Your task is to output the listing word for word, with pictures excluded.

(SUPPLIED ENTRIES):
● ● ●

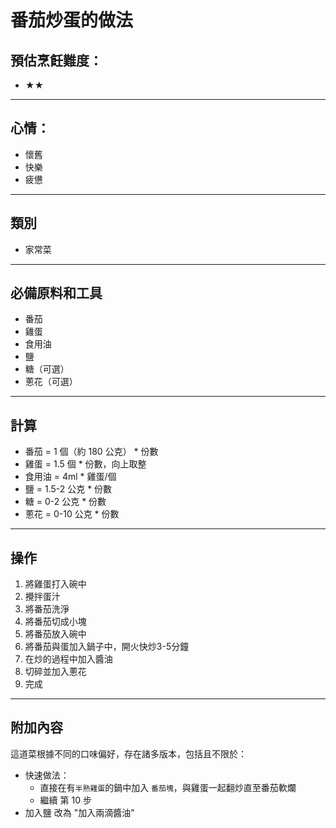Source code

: # 番茄炒蛋的做法

## 預估烹飪難度：

- ★★

---

## 心情：

- 懷舊
- 快樂
- 疲憊

---

## 類別
- 家常菜

---

## 必備原料和工具

- 番茄
- 雞蛋
- 食用油
- 鹽
- 糖（可選）
- 蔥花（可選）

---

## 計算

- 番茄 = 1 個（約 180 公克） * 份數
- 雞蛋 = 1.5 個 * 份數，向上取整
- 食用油 = 4ml * 雞蛋/個
- 鹽 = 1.5-2 公克 * 份數
- 糖 = 0-2 公克 * 份數
- 蔥花 = 0-10 公克 * 份數

---

## 操作

1. 將雞蛋打入碗中
2. 攪拌蛋汁
3. 將番茄洗淨
4. 將番茄切成小塊
5. 將番茄放入碗中
6. 將番茄與蛋加入鍋子中，開火快炒3-5分鐘
7. 在炒的過程中加入醬油
8. 切碎並加入蔥花
9. 完成

---

## 附加內容

這道菜根據不同的口味偏好，存在諸多版本，包括且不限於：

- 快速做法：
  - 直接在有`半熟雞蛋`的鍋中加入 `番茄塊`，與雞蛋一起翻炒直至番茄軟爛
  - 繼續 第 10 步
- 加入鹽 改為 "加入兩滴醬油"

● ● ●

(SOLUTION):
Source code

: # 番茄炒蛋的做法

## 預估烹飪難度：

- ★★

---

## 心情：

- 懷舊
- 快樂
- 疲憊

---

## 類別
- 家常菜

---

## 必備原料和工具

- 番茄
- 雞蛋
- 食用油
- 鹽
- 糖（可選）
- 蔥花（可選）

---

## 計算

- 番茄 = 1 個（約 180 公克） * 份數
- 雞蛋 = 1.5 個 * 份數，向上取整
- 食用油 = 4ml * 雞蛋/個
- 鹽 = 1.5-2 公克 * 份數
- 糖 = 0-2 公克 * 份數
- 蔥花 = 0-10 公克 * 份數

---

## 操作

1. 將雞蛋打入碗中
2. 攪拌蛋汁
3. 將番茄洗淨
4. 將番茄切成小塊
5. 將番茄放入碗中
6. 將番茄與蛋加入鍋子中，開火快炒3-5分鐘
7. 在炒的過程中加入醬油
8. 切碎並加入蔥花
9. 完成

---

## 附加內容

這道菜根據不同的口味偏好，存在諸多版本，包括且不限於：

- 快速做法：
  - 直接在有`半熟雞蛋`的鍋中加入 `番茄塊`，與雞蛋一起翻炒直至番茄軟爛
  - 繼續 第 10 步
- 加入鹽 改為 "加入兩滴醬油"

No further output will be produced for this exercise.